Post by Andrew CohenCHARSET ISO-8859-1 BODY "dirÃa" -> no matches CHARSET UTF-8 BODY
"dirÃa" -> no matches
CHARSET ISO-8859-1 BODY "que" -> fine, lot of matches CHARSET
UTF-8 BODY "que" -> fin, lot of matches
Eric> Are you doing the above in a telnet session, or where? IMAP
Eric> uses a variant of UTF-7 as its internal coding, maybe try with
Eric> that and see what happens?
Eric> FWIW, it doesn't look like nnir/IMAP work for me here, either,
Eric> searching for Chinese characters.
Eric> Eric
This isn't currently supported in nnir directly, but can be done with a
raw imap query.

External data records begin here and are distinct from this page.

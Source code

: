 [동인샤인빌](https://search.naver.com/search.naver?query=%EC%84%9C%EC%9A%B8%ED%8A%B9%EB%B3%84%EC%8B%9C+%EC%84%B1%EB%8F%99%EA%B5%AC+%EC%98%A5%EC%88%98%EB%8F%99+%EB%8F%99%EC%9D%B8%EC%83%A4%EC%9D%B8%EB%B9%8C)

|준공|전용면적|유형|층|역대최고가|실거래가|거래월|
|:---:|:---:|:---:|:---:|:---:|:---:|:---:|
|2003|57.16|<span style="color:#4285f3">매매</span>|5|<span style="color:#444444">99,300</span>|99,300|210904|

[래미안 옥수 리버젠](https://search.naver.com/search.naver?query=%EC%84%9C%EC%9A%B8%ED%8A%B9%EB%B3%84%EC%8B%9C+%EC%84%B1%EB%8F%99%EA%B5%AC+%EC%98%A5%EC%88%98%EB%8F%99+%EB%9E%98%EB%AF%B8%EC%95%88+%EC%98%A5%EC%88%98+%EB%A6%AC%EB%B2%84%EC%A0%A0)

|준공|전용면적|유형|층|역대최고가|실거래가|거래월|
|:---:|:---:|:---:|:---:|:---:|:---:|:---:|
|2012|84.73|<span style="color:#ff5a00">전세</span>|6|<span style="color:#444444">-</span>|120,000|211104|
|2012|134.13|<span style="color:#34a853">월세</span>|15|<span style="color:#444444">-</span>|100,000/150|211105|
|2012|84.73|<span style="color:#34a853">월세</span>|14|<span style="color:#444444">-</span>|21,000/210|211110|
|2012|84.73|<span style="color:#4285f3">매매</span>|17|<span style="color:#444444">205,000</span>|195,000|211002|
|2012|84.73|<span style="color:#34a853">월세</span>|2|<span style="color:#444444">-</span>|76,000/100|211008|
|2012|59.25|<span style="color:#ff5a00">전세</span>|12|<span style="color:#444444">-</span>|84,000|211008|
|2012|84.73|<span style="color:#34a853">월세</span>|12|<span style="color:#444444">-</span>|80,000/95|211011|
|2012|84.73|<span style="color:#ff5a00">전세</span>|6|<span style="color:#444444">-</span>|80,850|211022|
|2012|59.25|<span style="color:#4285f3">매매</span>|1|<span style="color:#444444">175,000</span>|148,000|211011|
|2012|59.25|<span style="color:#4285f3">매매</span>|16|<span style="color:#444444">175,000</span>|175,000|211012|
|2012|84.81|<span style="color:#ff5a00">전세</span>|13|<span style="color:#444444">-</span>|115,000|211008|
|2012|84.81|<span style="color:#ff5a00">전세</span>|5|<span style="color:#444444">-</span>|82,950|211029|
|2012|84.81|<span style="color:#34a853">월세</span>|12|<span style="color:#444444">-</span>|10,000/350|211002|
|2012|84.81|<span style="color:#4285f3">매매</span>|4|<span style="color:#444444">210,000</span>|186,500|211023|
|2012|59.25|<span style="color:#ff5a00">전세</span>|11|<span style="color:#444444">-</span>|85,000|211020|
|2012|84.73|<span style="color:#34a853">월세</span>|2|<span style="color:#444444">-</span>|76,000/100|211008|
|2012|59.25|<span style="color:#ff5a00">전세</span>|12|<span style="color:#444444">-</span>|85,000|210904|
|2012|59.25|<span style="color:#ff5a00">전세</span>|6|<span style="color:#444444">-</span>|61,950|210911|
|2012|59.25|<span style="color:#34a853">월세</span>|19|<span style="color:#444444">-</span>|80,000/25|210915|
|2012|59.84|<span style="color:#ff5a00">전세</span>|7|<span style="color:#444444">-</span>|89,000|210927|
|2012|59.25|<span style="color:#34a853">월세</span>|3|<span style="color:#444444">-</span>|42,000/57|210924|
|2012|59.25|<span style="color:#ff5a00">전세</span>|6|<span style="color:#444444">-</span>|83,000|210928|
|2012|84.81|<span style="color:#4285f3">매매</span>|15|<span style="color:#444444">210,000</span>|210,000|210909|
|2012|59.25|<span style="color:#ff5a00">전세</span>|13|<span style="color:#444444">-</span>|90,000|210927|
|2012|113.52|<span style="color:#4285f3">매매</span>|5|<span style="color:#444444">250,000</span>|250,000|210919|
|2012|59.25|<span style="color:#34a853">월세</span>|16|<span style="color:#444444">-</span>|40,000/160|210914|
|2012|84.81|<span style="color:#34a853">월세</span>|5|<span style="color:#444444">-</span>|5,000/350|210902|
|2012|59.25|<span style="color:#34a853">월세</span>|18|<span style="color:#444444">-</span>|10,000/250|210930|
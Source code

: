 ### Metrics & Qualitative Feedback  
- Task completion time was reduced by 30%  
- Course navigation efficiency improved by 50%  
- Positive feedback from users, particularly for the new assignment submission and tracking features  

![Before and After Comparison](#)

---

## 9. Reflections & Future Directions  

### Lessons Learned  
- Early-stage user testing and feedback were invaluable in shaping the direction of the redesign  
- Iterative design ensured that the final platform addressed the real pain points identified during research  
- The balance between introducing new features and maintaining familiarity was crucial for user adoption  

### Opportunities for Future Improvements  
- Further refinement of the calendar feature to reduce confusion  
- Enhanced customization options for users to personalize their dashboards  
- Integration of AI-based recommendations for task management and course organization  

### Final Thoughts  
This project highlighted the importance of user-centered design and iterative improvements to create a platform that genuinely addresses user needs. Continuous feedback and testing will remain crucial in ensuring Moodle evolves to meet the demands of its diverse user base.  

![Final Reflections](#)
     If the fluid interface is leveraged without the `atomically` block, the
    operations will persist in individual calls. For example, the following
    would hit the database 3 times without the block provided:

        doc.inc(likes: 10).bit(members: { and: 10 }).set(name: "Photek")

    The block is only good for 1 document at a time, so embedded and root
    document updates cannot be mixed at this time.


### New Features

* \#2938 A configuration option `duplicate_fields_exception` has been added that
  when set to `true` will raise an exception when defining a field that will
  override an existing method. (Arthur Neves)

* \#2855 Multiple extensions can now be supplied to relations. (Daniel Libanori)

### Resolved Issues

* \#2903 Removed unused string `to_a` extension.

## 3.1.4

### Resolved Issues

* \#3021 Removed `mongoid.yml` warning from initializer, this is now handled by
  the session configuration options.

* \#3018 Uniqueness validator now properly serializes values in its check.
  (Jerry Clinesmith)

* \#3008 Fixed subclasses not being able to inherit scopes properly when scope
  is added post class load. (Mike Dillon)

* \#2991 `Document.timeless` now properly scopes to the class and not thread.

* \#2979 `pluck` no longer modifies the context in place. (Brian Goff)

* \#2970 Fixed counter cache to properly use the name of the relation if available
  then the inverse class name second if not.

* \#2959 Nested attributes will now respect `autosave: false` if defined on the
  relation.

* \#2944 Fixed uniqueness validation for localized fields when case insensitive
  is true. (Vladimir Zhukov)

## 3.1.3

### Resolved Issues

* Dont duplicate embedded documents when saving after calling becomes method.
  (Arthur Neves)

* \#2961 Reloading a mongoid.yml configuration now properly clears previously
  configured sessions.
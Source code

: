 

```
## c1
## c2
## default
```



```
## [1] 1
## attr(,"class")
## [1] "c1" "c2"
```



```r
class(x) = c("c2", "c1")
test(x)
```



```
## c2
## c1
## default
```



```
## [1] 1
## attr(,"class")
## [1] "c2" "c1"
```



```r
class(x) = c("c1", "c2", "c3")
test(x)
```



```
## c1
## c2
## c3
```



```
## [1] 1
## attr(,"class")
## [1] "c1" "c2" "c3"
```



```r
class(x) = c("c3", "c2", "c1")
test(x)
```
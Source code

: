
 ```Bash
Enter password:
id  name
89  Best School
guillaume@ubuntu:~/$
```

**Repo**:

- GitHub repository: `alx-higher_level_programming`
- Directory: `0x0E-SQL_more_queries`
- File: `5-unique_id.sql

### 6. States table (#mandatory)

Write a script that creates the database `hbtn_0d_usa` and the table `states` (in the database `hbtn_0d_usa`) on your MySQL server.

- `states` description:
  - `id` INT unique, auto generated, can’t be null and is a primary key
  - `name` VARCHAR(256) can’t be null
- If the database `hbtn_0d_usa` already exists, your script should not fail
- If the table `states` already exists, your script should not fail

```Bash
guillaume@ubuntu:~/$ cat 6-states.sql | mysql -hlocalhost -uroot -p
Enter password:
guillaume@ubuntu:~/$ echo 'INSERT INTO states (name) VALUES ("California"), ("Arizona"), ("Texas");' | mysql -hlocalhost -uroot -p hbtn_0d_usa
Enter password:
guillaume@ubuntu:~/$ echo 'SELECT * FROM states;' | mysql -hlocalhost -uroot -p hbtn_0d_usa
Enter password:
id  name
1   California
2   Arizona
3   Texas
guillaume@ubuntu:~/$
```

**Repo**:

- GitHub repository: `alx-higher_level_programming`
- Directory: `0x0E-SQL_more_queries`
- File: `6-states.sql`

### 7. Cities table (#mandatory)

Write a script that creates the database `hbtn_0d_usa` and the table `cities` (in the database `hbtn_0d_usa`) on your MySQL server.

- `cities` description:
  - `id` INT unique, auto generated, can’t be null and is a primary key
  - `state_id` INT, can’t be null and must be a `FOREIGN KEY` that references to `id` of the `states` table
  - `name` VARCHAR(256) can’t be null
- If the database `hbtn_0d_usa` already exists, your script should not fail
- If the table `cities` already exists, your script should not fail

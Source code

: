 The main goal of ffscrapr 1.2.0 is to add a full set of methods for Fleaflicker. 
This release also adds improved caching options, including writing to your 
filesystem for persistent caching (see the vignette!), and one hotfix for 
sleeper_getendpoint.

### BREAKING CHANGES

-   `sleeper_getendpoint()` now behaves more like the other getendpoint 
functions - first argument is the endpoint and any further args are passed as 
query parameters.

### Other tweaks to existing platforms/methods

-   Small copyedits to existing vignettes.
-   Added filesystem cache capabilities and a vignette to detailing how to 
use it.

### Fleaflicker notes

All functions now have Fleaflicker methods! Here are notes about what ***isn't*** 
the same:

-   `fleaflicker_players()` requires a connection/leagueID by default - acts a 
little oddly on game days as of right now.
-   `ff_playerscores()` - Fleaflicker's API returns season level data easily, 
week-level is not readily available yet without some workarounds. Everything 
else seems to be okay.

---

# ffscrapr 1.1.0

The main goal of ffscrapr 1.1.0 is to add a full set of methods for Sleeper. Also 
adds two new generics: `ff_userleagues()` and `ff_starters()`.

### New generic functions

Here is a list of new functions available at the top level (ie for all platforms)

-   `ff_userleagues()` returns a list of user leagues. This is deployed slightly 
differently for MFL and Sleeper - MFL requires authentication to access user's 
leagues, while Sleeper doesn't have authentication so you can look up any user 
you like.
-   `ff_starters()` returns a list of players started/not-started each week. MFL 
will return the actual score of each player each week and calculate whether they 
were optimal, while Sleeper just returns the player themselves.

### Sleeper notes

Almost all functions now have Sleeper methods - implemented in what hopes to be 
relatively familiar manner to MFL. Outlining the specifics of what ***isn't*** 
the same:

As I recall the trick is you can't use a quoted string
but have to use a literal; literals need to include the number of octets
(including CR and LF) in brackets following the search term (this is
what I understand from reading the imap RFC).
Here's a patch that (mostly) makes this work. It's probably not ready
for application, but I'm fairly confident that the basic approach is
sound. I had to make changes to nnir-run-imap, because literals have to
be fed to the server on separate lines.
Things that bear examination:
1. Raw imap queries are still not touched. You couldn't put non-ascii
search terms in raw queries anyway, because, as mentioned above, they
have to be sent as separate lines to the server, and the current search
routine can't do that.
2. The 'coding' let-var that gets sent to the search command (the
argument to CHARSET) is a total guess on my part. It should be easy to
fix if my guess is wrong, though. Do we need to care about the coding
system used in the server's message storage?
3. I've only tested this with my local dovecot (2.2.13). Imap servers
are weird, and edge cases abound. It would be nice if someone could test
this directly with Gmail and Exchange, at least.
What are the future plans for nnir's mini-imap search language? Right
now it doesn't seem like a whole lot is gained by the
nnir-imap-search-arguments/default-search-key setup. It seems like it
would be simpler and more flexible to allow all valid imap search
criteria as lower-cased keys followed by a colon, which would make the
language look a little bit more like notmuch or what have you. Unknown
keys would be considered header values. Or something else like that --
mostly it just seems very limiting that we can specify at most one
criteria to search on.
Anyway, just curious what the plan is.
Eric